[Dataset entries]
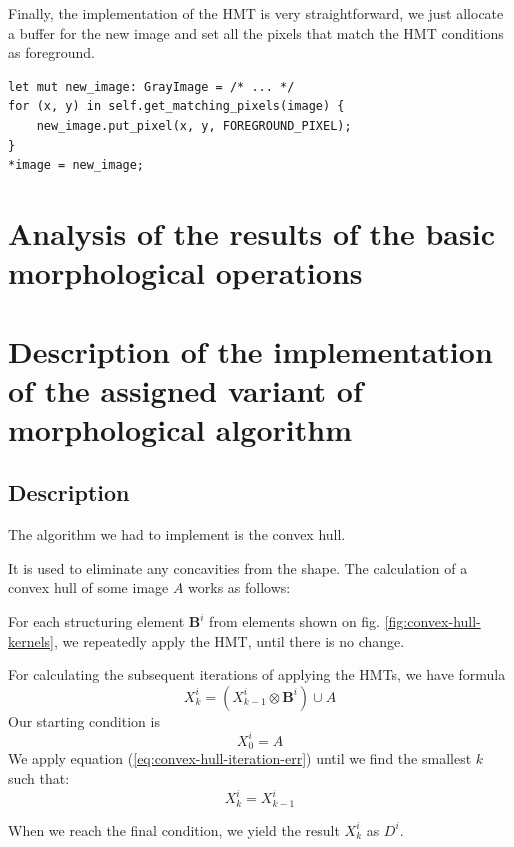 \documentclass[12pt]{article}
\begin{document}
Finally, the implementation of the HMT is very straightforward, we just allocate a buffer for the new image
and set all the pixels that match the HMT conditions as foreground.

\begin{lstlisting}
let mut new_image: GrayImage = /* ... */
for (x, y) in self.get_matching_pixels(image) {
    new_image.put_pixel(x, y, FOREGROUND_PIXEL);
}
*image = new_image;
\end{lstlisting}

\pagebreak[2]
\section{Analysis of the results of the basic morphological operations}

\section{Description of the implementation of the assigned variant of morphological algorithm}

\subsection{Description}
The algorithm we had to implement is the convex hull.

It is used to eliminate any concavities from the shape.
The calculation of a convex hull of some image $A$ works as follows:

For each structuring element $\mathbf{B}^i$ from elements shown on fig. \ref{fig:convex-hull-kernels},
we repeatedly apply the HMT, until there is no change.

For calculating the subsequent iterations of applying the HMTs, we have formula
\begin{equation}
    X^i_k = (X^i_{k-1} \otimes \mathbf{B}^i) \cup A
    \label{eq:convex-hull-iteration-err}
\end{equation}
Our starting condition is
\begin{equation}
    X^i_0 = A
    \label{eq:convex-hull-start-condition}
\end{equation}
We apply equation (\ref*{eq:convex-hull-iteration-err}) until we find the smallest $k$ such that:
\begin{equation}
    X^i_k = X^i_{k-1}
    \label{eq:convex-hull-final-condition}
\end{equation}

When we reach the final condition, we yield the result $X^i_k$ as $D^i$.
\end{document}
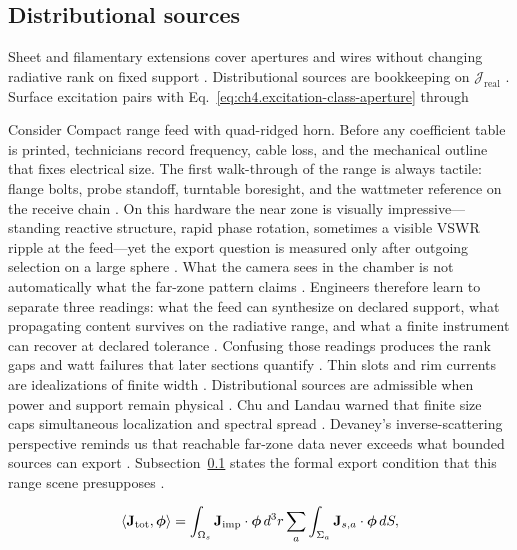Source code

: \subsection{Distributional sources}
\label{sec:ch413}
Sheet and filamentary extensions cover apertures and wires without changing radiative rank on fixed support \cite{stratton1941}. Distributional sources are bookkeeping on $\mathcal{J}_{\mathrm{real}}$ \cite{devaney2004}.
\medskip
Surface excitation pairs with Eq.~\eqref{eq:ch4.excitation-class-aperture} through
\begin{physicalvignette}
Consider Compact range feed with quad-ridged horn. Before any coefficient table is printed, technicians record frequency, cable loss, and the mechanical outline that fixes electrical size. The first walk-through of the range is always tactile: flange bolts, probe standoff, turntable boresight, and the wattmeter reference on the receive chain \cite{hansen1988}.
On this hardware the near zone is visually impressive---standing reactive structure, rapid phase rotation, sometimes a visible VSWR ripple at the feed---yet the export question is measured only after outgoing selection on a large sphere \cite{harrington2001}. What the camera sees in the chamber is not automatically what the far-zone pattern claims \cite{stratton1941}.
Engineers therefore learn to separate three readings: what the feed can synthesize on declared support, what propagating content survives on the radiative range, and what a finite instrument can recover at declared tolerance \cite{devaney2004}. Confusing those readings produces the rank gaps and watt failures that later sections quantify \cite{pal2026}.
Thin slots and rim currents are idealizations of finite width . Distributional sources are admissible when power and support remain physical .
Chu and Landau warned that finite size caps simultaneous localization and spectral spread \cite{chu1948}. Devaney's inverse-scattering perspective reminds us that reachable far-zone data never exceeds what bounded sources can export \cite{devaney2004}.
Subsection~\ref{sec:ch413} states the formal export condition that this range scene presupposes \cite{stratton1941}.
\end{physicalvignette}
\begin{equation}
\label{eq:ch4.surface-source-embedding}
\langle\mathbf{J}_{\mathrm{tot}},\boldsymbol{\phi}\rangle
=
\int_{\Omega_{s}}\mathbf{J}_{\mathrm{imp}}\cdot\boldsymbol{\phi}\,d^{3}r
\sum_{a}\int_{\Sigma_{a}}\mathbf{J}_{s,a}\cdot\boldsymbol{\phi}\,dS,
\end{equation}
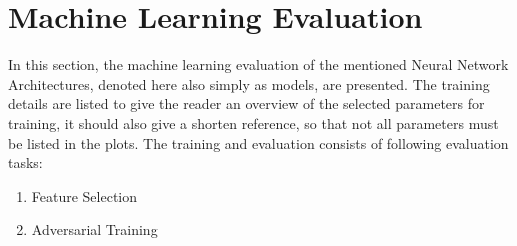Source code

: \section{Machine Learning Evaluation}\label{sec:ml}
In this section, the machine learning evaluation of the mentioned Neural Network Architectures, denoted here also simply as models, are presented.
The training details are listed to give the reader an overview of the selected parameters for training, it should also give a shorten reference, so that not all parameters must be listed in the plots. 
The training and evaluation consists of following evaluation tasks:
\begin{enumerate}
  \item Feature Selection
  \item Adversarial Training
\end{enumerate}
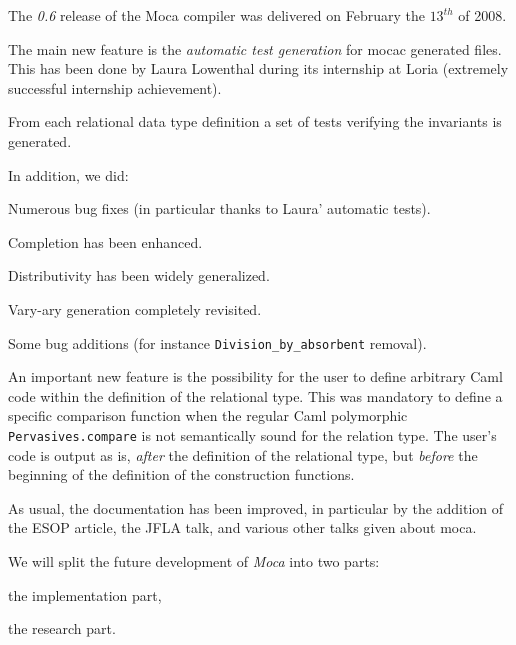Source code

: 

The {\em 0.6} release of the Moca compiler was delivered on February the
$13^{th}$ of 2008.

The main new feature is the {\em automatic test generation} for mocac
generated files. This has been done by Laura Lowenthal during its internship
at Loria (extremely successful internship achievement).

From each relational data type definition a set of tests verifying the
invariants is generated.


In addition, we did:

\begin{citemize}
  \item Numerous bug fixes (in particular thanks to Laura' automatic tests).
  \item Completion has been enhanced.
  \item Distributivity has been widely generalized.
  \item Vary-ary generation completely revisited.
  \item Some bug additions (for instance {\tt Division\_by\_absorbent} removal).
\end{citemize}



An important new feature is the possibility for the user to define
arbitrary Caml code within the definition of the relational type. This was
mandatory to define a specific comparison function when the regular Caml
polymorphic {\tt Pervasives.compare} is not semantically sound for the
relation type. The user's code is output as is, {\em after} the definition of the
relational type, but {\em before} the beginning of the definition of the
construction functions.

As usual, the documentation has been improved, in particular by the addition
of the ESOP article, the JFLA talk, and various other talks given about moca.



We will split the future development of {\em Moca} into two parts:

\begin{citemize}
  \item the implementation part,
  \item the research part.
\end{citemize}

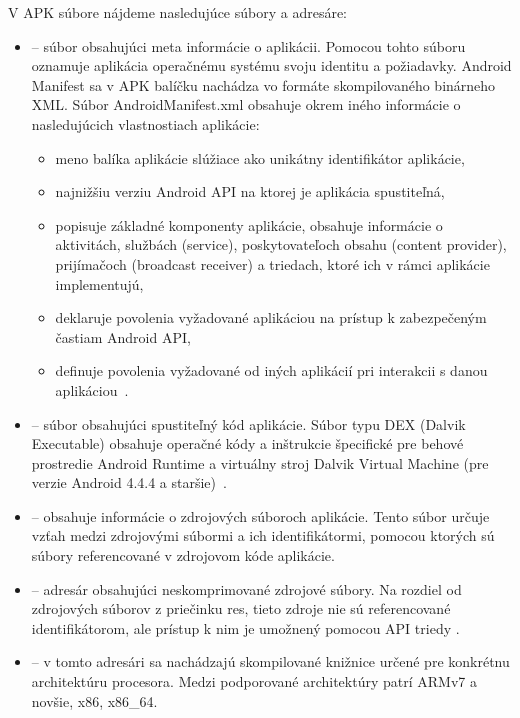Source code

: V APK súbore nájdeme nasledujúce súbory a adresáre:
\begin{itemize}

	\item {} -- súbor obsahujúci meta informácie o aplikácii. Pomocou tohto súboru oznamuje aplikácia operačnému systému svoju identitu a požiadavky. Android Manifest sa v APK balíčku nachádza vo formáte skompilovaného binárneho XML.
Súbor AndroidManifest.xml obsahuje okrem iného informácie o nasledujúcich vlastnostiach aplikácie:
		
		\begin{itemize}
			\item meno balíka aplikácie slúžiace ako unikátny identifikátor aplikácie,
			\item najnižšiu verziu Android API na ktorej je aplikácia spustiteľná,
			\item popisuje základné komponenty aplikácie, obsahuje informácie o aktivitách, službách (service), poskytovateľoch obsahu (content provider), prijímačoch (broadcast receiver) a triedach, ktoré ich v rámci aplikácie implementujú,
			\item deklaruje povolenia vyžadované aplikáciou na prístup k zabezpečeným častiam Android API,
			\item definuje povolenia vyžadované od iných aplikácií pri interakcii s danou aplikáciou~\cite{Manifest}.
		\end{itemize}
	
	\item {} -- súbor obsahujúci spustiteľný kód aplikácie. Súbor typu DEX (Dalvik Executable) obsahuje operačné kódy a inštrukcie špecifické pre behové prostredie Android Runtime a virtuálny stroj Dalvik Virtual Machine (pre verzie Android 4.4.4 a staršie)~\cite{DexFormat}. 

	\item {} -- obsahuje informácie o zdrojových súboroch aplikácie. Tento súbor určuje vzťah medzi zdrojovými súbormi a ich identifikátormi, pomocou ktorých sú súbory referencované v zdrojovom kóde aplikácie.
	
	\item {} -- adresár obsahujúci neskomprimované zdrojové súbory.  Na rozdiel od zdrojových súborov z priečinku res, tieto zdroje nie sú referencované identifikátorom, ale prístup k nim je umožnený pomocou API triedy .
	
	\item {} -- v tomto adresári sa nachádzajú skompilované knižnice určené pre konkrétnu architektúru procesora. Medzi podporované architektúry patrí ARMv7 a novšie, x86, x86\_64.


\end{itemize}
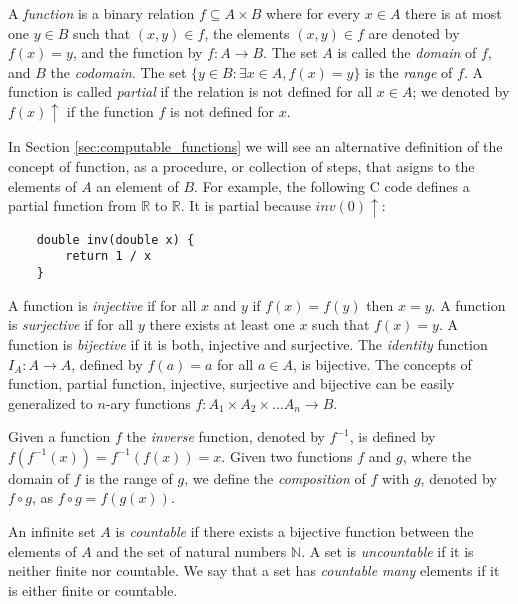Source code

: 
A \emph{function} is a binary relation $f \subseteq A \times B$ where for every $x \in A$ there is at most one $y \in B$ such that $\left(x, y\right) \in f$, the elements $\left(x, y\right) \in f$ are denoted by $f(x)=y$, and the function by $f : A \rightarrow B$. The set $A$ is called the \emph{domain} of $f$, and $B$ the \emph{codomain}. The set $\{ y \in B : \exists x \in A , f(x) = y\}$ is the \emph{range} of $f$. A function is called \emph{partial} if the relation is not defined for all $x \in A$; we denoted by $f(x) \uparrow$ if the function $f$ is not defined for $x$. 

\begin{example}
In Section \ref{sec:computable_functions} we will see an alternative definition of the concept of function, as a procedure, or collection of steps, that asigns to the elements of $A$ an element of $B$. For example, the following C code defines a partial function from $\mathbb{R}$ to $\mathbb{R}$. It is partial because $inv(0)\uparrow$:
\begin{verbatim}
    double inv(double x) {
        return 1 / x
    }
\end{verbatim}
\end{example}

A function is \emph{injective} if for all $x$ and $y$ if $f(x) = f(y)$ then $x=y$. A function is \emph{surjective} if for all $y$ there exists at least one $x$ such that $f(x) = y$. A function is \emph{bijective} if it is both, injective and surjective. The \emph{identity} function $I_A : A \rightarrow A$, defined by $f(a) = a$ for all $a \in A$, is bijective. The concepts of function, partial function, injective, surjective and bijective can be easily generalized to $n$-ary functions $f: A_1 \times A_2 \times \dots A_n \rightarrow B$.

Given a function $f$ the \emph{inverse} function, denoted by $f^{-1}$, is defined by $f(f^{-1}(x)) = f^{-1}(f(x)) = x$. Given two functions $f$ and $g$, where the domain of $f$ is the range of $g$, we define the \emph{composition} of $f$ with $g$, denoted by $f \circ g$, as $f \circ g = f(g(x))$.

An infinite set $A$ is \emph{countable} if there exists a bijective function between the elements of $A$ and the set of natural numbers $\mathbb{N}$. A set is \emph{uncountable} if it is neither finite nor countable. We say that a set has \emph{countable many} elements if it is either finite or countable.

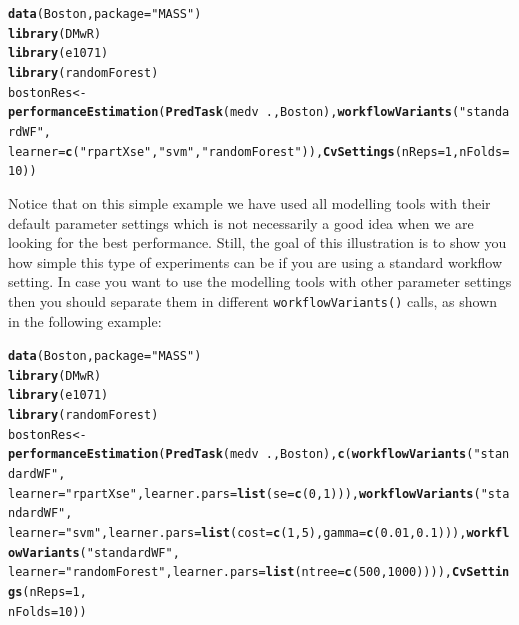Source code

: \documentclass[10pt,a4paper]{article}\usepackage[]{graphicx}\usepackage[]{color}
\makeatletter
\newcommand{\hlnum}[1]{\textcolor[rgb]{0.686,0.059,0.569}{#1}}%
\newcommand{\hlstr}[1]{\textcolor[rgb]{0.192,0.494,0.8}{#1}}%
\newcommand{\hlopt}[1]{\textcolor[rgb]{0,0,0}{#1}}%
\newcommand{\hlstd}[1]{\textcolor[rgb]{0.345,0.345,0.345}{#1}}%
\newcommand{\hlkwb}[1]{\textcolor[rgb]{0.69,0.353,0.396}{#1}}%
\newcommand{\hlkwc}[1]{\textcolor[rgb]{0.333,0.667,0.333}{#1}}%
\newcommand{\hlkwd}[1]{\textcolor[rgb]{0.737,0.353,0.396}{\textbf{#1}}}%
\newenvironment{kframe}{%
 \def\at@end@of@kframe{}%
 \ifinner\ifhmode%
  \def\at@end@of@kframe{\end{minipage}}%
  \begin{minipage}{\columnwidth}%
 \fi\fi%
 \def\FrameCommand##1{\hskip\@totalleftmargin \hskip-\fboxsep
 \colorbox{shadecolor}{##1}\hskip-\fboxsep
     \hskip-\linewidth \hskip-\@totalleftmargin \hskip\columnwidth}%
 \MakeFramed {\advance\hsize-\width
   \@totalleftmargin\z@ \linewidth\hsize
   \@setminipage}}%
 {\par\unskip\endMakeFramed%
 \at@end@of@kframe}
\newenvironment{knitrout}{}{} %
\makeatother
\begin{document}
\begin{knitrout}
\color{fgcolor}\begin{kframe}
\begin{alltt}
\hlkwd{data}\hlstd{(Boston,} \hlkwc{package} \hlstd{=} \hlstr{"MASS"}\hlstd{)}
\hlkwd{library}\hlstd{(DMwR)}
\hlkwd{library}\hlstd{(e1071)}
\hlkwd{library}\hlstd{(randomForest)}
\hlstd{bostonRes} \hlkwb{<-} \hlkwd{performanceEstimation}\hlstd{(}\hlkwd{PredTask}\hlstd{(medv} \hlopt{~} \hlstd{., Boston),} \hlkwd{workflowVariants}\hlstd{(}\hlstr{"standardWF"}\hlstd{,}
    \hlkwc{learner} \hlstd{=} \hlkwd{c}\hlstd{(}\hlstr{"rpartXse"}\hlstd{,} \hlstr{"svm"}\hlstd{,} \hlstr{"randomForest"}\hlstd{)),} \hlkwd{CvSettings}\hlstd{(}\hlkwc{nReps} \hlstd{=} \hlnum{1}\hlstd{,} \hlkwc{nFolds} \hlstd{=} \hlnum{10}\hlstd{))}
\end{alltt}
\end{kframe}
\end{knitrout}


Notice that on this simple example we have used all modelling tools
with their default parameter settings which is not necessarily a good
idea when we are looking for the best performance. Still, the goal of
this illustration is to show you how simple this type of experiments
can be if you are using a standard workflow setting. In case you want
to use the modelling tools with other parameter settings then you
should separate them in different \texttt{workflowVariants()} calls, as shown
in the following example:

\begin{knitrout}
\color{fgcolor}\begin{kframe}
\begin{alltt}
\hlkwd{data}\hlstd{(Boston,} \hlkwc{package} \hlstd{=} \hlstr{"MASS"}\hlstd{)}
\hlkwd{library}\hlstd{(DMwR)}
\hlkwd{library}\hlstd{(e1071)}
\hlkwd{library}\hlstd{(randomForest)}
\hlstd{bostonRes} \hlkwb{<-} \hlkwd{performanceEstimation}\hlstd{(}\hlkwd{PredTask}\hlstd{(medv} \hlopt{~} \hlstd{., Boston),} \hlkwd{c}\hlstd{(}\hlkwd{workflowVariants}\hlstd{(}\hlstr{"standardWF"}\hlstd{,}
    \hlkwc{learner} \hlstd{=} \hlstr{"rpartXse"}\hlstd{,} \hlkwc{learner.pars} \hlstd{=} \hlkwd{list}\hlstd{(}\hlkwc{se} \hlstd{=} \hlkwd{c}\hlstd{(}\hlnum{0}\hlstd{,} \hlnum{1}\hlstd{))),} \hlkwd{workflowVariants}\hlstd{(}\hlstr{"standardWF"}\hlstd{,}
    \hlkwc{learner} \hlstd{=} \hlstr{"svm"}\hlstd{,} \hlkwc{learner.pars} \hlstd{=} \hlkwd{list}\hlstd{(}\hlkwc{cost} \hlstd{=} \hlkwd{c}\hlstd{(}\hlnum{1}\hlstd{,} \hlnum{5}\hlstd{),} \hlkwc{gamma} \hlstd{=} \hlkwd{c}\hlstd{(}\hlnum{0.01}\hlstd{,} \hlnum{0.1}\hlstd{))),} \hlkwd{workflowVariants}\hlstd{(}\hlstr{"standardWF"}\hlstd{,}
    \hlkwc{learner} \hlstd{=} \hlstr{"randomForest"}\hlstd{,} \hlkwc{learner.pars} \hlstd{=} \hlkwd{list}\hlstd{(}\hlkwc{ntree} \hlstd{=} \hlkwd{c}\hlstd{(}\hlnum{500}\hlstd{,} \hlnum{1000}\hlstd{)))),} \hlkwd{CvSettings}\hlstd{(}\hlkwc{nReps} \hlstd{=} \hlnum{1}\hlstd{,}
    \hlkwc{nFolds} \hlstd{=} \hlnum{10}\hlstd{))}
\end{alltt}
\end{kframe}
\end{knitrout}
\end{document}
[/Dataset entries]
● What is needed
Return, in full, every line of these entries that holds "implementation".

● Output of the exercise
Finally, the implementation of the HMT is very straightforward, we just allocate a buffer for the new image
\section{Description of the implementation of the assigned variant of morphological algorithm}
  \item the implementation part,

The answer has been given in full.